Go through the records and extract every line with the word "begin".
Top of Recorded data
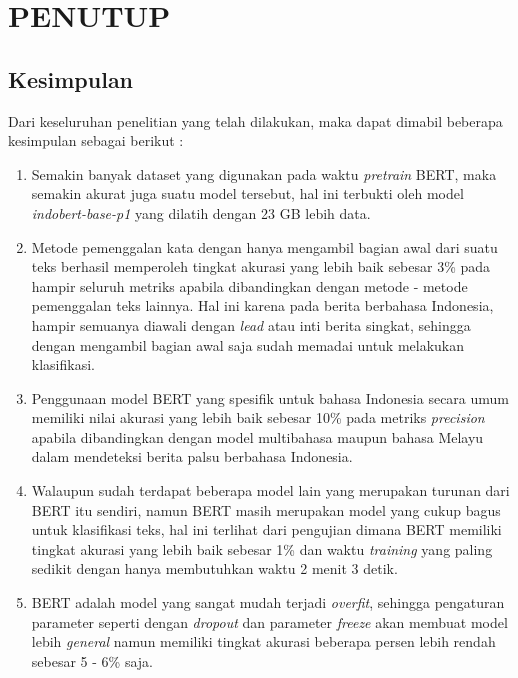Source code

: \chapter{PENUTUP}
\label{chap:penutup}


\section{Kesimpulan}
\label{sec:kesimpulan}

Dari keseluruhan penelitian yang telah dilakukan, maka dapat dimabil beberapa kesimpulan sebagai berikut :

\begin{enumerate}[nolistsep]

  \item Semakin banyak dataset yang digunakan pada waktu \textit{pretrain} BERT, maka semakin akurat juga suatu model tersebut, hal ini terbukti oleh model \textit{indobert-base-p1} yang dilatih dengan 23 GB lebih data.
  \item Metode pemenggalan kata dengan hanya mengambil bagian awal dari suatu teks berhasil memperoleh tingkat akurasi yang lebih baik sebesar 3\% pada hampir seluruh metriks apabila dibandingkan dengan metode - metode pemenggalan teks lainnya. Hal ini karena pada berita berbahasa Indonesia, hampir semuanya diawali dengan \textit{lead} atau inti berita singkat, sehingga dengan mengambil bagian awal saja sudah memadai untuk melakukan klasifikasi.
  \item Penggunaan model BERT yang spesifik untuk bahasa Indonesia secara umum memiliki nilai akurasi yang lebih baik sebesar 10\% pada metriks \textit{precision} apabila dibandingkan dengan model multibahasa maupun bahasa Melayu dalam mendeteksi berita palsu berbahasa Indonesia.
  \item Walaupun sudah terdapat beberapa model lain yang merupakan turunan dari BERT itu sendiri, namun BERT masih merupakan model yang cukup bagus untuk klasifikasi teks, hal ini terlihat dari pengujian dimana BERT memiliki tingkat akurasi yang lebih baik sebesar 1\% dan waktu \textit{training} yang paling sedikit dengan hanya membutuhkan waktu 2 menit 3 detik.
  \item BERT adalah model yang sangat mudah terjadi \textit{overfit}, sehingga pengaturan parameter seperti dengan \textit{dropout} dan parameter \textit{freeze} akan membuat model lebih \textit{general} namun memiliki tingkat akurasi beberapa persen lebih rendah sebesar 5 - 6\% saja.

\end{enumerate}

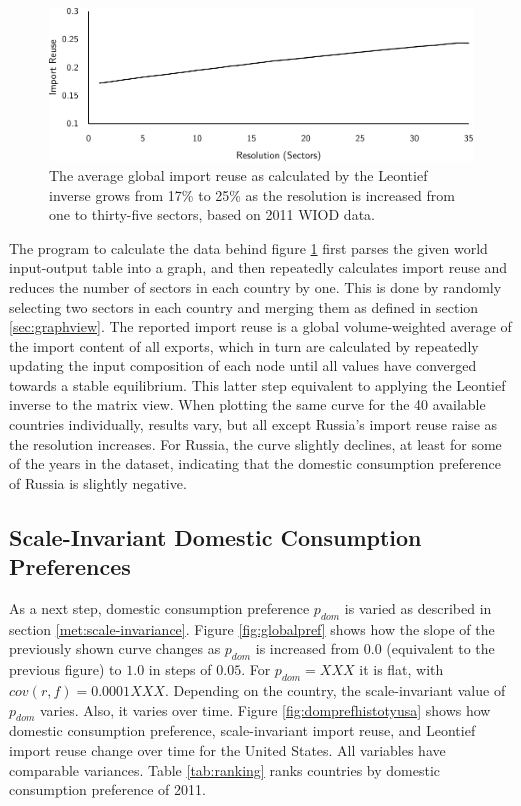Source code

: \documentclass[english]{uzhpub}
\begin{document}
\begin{figure}
\centering
\includegraphics[scale=0.8]{../results/resolution}
\caption{The average global import reuse as calculated by the Leontief inverse grows from 17\% to 25\% as the resolution is increased from one to thirty-five sectors, based on 2011 WIOD data.} \label{fig:varying}
\end{figure}

The program to calculate the data behind figure \ref{fig:varying} first parses the given world input-output table into a graph, and then repeatedly calculates import reuse and reduces the number of sectors in each country by one. This is done by randomly selecting two sectors in each country and merging them as defined in section \ref{sec:graphview}. The reported import reuse is a global volume-weighted average of the import content of all exports, which in turn are calculated by repeatedly updating the input composition of each node until all values have converged towards a stable equilibrium. This latter step equivalent to applying the Leontief inverse to the matrix view. When plotting the same curve for the 40 available countries individually, results vary, but all except Russia's import reuse raise as the resolution increases. For Russia, the curve slightly declines, at least for some of the years in the dataset, indicating that the domestic consumption preference of Russia is slightly negative.

\subsection{Scale-Invariant Domestic Consumption Preferences}
As a next step, domestic consumption preference $p_{dom}$ is varied as described in section \ref{met:scale-invariance}. Figure \ref{fig:globalpref} shows how the slope of the previously shown curve changes as $p_{dom}$ is increased from $0.0$ (equivalent to the previous figure) to $1.0$ in steps of $0.05$. For $p_{dom}=XXX$ it is flat, with $cov(r, f) = 0.0001 XXX$. Depending on the country, the scale-invariant value of $p_{dom}$ varies. Also, it varies over time. Figure \ref{fig:domprefhistotyusa} shows how domestic consumption preference, scale-invariant import reuse, and Leontief import reuse change over time for the United States. All variables have comparable variances. Table \ref{tab:ranking} ranks countries by domestic consumption preference of 2011.
\end{document}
Bottom of Recorded data
Output of the exercise:
\begin{enumerate}[nolistsep]
\begin{document}
\begin{figure}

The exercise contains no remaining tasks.